Understanding the 4 ps of marketing
Despite how far marketing for business has come in the last sixty years, the 4 ps of marketing remain a staple in today’s world. So, if you want to truly understand the heart of marketing, you need to first memorize the 4 ps of marketing.
Neil Borden popularized the the 4 ps of marketing beginning with an article he published in 1964 called, “The Concept of the Marketing Mix.” Big businesses quickly took note of Borden’s tactics but whether you’re marketing for a small business or a large one, the 4 ps of marketing are a great place to begin your marketing and advertising journey.
Product: What is your company selling? From art supplies to winter coats to chewing gum to dental services to a music lesson, the product can be described as what a business makes available to the consumer. Your marketing should serve to help make your product stand out.
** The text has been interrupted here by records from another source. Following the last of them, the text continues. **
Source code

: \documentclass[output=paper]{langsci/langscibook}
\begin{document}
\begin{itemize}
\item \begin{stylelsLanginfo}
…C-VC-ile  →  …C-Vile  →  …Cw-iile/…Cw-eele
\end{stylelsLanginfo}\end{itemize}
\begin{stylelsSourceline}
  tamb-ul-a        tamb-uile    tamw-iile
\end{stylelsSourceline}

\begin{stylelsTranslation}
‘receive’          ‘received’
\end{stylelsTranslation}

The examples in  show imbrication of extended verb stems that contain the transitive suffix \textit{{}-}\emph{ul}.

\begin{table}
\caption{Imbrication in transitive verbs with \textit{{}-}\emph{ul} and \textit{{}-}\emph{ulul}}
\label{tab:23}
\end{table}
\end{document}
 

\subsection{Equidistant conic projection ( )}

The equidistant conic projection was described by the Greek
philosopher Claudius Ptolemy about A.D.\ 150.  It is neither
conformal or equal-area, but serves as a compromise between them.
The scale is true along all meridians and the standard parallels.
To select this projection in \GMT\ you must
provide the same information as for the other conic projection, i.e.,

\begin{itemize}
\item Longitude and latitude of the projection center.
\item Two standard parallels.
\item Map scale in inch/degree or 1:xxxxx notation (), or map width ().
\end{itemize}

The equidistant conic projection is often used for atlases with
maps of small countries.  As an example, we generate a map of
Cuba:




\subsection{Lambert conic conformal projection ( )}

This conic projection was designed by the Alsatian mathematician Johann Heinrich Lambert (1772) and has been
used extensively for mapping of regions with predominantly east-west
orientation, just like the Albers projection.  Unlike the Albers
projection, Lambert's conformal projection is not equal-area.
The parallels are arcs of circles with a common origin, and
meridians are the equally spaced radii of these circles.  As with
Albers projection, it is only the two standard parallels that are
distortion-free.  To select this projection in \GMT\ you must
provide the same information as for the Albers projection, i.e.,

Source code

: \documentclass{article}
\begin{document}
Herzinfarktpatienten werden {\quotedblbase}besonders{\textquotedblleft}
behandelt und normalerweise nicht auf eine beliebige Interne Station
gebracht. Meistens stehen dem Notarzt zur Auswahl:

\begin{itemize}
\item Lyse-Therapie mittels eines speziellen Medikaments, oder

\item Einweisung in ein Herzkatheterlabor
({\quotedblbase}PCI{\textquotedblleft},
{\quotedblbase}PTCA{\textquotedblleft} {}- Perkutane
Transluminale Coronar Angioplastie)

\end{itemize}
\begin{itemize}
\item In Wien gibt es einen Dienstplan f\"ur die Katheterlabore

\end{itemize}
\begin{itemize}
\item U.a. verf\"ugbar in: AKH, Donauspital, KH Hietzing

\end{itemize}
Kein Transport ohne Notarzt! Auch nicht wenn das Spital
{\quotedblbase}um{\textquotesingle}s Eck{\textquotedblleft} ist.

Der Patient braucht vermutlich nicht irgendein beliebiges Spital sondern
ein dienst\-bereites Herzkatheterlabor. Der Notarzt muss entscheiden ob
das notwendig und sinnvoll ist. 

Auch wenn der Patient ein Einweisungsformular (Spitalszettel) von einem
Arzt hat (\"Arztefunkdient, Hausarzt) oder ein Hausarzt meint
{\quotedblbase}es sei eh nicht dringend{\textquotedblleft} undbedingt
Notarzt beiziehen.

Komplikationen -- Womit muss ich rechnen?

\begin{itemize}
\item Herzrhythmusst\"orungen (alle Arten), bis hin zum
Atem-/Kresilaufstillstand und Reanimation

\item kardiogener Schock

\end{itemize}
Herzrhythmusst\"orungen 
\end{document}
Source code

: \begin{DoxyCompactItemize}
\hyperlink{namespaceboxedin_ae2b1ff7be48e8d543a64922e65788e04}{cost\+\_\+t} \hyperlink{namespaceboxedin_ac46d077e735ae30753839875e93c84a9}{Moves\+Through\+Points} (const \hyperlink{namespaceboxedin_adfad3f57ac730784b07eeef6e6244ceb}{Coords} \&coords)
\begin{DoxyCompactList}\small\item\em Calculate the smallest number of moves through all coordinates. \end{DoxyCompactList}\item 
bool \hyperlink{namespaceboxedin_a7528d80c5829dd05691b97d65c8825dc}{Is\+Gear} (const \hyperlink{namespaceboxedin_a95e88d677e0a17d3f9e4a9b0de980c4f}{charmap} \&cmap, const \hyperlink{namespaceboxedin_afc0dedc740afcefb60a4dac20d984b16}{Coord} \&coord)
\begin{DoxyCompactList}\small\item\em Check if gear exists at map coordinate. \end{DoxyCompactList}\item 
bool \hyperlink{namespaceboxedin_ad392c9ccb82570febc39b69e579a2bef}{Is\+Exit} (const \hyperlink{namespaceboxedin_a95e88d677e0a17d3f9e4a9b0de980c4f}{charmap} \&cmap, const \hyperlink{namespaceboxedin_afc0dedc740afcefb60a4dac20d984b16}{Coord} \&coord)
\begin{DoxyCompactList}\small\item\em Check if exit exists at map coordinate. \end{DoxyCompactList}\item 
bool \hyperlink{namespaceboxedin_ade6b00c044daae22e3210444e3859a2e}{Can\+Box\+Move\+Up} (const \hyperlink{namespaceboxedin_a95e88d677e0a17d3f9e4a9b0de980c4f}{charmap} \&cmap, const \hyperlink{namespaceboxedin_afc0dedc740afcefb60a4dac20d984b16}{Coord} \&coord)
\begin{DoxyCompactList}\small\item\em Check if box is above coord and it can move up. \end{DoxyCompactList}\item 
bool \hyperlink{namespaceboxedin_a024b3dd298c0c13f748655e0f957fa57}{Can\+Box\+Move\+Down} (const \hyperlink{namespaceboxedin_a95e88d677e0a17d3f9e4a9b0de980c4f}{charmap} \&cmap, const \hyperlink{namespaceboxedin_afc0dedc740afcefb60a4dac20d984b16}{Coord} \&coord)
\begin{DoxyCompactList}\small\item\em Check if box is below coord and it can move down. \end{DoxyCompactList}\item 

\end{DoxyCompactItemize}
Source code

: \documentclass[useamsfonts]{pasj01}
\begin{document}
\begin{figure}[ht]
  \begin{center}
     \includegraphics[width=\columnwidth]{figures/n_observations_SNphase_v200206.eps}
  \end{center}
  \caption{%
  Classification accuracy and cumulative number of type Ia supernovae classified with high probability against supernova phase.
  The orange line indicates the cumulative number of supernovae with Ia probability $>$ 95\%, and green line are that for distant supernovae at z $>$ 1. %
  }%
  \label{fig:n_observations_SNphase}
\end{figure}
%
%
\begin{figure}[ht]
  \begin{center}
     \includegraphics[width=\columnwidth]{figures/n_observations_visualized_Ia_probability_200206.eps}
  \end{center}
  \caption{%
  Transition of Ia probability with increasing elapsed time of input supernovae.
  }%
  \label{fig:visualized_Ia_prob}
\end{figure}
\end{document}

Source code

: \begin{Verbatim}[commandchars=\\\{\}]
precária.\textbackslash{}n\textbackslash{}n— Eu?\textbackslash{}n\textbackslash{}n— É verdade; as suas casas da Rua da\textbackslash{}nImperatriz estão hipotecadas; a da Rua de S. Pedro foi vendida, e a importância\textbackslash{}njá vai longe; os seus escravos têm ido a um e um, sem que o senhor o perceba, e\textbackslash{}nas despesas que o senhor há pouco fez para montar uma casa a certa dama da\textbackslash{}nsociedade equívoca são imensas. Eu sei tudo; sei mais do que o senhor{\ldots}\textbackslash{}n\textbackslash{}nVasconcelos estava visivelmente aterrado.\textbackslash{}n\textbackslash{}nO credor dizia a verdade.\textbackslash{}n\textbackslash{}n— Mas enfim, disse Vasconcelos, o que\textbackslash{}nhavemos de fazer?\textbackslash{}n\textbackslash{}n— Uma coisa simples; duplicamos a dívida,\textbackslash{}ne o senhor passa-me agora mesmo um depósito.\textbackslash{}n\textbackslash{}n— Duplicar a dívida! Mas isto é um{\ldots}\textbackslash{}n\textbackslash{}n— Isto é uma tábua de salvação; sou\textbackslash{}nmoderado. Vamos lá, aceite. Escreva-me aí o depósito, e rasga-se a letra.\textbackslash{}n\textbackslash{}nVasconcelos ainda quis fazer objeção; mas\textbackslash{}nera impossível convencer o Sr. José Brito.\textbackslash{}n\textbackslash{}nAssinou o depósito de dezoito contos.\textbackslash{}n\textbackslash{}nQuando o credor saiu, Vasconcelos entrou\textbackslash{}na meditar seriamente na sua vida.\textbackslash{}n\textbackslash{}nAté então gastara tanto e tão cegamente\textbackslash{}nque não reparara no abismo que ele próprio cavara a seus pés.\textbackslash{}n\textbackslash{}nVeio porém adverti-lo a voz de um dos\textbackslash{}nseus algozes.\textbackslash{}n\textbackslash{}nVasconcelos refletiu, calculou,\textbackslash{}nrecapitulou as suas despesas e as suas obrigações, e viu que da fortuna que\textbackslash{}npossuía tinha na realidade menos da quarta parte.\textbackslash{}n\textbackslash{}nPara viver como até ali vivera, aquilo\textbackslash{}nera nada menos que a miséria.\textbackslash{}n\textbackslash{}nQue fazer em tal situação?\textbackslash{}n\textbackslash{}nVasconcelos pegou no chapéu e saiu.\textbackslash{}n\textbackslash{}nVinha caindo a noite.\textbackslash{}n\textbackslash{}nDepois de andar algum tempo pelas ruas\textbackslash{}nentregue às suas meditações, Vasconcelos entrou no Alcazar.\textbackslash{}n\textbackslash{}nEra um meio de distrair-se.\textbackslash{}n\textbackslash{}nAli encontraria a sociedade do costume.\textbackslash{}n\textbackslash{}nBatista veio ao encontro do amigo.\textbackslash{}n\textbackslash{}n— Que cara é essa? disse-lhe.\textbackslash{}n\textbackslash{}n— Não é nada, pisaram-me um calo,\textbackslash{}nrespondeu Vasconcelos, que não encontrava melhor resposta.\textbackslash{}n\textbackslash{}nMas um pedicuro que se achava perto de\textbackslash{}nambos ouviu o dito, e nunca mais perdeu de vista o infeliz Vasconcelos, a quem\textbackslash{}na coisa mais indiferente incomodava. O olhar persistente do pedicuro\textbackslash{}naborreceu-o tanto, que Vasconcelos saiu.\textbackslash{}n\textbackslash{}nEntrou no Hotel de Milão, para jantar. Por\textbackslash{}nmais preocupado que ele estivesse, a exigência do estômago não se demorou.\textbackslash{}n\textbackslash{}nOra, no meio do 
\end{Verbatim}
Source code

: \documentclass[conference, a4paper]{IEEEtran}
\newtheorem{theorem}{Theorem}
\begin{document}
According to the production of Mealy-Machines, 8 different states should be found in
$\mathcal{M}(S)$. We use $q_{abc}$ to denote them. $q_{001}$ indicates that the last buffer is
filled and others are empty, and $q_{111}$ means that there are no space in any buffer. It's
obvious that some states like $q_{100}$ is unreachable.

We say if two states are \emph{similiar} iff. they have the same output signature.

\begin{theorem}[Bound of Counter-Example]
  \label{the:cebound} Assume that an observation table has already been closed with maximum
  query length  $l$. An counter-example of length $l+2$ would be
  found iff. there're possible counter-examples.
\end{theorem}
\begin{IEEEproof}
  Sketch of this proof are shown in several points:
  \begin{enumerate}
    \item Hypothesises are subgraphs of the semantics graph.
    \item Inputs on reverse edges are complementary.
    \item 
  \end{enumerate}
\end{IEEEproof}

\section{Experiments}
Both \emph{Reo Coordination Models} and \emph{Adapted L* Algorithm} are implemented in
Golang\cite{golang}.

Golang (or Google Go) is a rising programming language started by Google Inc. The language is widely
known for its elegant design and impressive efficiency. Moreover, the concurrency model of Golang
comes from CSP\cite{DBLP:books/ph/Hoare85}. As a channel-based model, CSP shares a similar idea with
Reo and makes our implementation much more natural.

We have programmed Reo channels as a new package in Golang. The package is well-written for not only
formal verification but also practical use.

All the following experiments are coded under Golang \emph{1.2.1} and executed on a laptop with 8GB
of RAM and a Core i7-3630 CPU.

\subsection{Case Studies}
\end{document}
Price: What do you charge for your product or service? This is a difficult concept for a lot of companies when it comes to what they sell. How do they demonstrate the quality of something while still ensuring it is affordable by your target audience and therefore will generate sales for your business? Nonetheless, settling on the right price is important to your marketing efforts.
Place: Where are you located? This doesn’t only apply to brick-and-mortar stores. It also applies to the internet. If your business is performing its marketing or advertising on sites where your customer base isn’t—you are doing your company a disservice. Consider social media platform audiences. The people you can reach on LinkedIn are very different than the people you can reach on Instagram.
Promotion: Very simply, this one comes down to the ways in which you plan to reach your target audience. Not only must this be done in the right way, but timing is also critical to your success. Thankfully, there are a lot of tools today to help make this one easy. As a marketer, it’s your job to understand which tool is most likely to provide results that will resonate with your audience.
Opportunities to market your business
Now that you understand the 4 ps of marketing, it’s time to further answer the question: what is marketing in business? To do this, you need to first know about the various types of marketing that exist in today’s world.
Internet marketing: The idea here is simple—the business you are marketing must have an online presence. Often in the form of a website, ensuring your marketing for small business efforts include some kind of online home where customers can find you is necessary in today’s world.
Email campaigns: There are millions of email users. An inexpensive way to market your products and services to them is by using a visually appealing email message or email campaign to capture their attention.
Social media marketing: With the explosion of platforms like Facebook, Instagram, and Twitter has come the capability of using social media platforms to capture the interest of your audience over time.
Search engine marketing: Different from SEO (though sometimes used interchangeably—don’t make this mistake!) search engine marketing or SEM entails a budget. Through paying a search engine like Google, you can potentially allow for customers to see your online advertisement on the first page of search results or even just before they see a competitor’s ad for the same product or service.
Print marketing: Mentioned earlier, print is still a fantastic opportunity to reach your potential audience. Print marketing can mean sending a direct mail piece like a postcard or flyer to someone’s mailbox or advertising your product or service in a newspaper or magazine.
Video marketing: Originally commercials like those seen in the 90s, video marketing has gone beyond a hard sale into the territory of entertainment and even the education of its audience. It is often used to invoke emotions quickly and inspire fast purchase action such as the SPCA commercial.
To perform marketing for small businesses well, it’s important to stay on top of the latest trends and research available for your industry. By doing so, you can begin to understand information critical to growing your business and meeting your goals.